Not that the paths can overlap, e.g. multiple paths can include the same edge (link). Mathematically, this sum corresponds to
\[\frac{dL}{d\mathbf{x}} = \mathcal{D}_{L\mathbf{x}} + \mathcal{D}_{L\mathbf{y}}\mathcal{D}_{\mathbf{y}\mathbf{x}} + \mathcal{D}_{L\mathbf{z}}\mathcal{D}_{\mathbf{z}\mathbf{y}}\mathcal{D}_{\mathbf{y}\mathbf{x}}.\]
Similarly \(dL/d\mathbf{w}\) would correspond to the sum of all six paths from \(\mathbf{w}\) to \(L\).
Factorizing paths
Summing over paths can be a tricky combinatorics problem, and it can be useful to think about different ways to factorize the sum. The key point is to look for common terms. For instance, the sum
\[\frac{dL}{d\mathbf{w}} = \mathcal{D}_{L\mathbf{x}}\mathcal{D}_{\mathbf{x}\mathbf{w}} + \mathcal{D}_{L\mathbf{y}}\mathcal{D}_{\mathbf{y}\mathbf{x}}\mathcal{D}_{\mathbf{x}\mathbf{w}} + \mathcal{D}_{L\mathbf{z}}\mathcal{D}_{\mathbf{z}\mathbf{y}}\mathcal{D}_{\mathbf{y}\mathbf{x}}\mathcal{D}_{\mathbf{x}\mathbf{w}}\]
\[+ \mathcal{D}_{L\mathbf{y}}\mathcal{D}_{\mathbf{y}\mathbf{w}} + \mathcal{D}_{L\mathbf{z}}\mathcal{D}_{L\mathbf{y}}\mathcal{D}_{\mathbf{y}\mathbf{w}} + \mathcal{D}_{L\mathbf{z}}\mathcal{D}_{\mathbf{z}\mathbf{w}}\]
can be factorized as
\[\frac{dL}{d\mathbf{w}} = \left(\mathcal{D}_{L\mathbf{x}} + \mathcal{D}_{L\mathbf{y}}\mathcal{D}_{\mathbf{y}\mathbf{x}} + \mathcal{D}_{L\mathbf{z}}\mathcal{D}_{\mathbf{z}\mathbf{y}}\mathcal{D}_{\mathbf{y}\mathbf{x}}\right)\mathcal{D}_{\mathbf{x}\mathbf{w}}\]

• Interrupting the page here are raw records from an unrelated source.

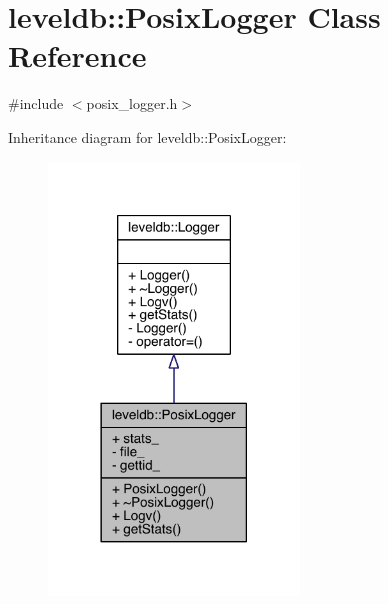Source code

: \hypertarget{classleveldb_1_1_posix_logger}{}\section{leveldb\+:\+:Posix\+Logger Class Reference}
\label{classleveldb_1_1_posix_logger}


{\ttfamily \#include $<$posix\+\_\+logger.\+h$>$}



Inheritance diagram for leveldb\+:\+:Posix\+Logger\+:
\nopagebreak
\begin{figure}[H]
\begin{center}
\leavevmode
\includegraphics[width=189pt]{classleveldb_1_1_posix_logger__inherit__graph}
\end{center}
\end{figure}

\[+ \left( \mathcal{D}_{L\mathbf{y}} + \mathcal{D}_{L\mathbf{z}}\mathcal{D}_{L\mathbf{y}} \right) \mathcal{D}_{\mathbf{y}\mathbf{w}} + \mathcal{D}_{L\mathbf{z}}\mathcal{D}_{\mathbf{z}\mathbf{w}},\]
which is quite a bit more palatable, and interestingly equivalent to
\[\frac{dL}{d\mathbf{w}} = \frac{dL}{d\mathbf{x}}\mathcal{D}_{\mathbf{x}\mathbf{w}} + \frac{dL}{d\mathbf{y}}\mathcal{D}_{\mathbf{y}\mathbf{w}} + \frac{dL}{d\mathbf{z}}\mathcal{D}_{\mathbf{z}\mathbf{w}}.\]
In upcoming posts we will talk about the classical factorization of back-propagation through time, as well as the e-prop factorization.
Special thanks to Helena Liu for proofreading this post.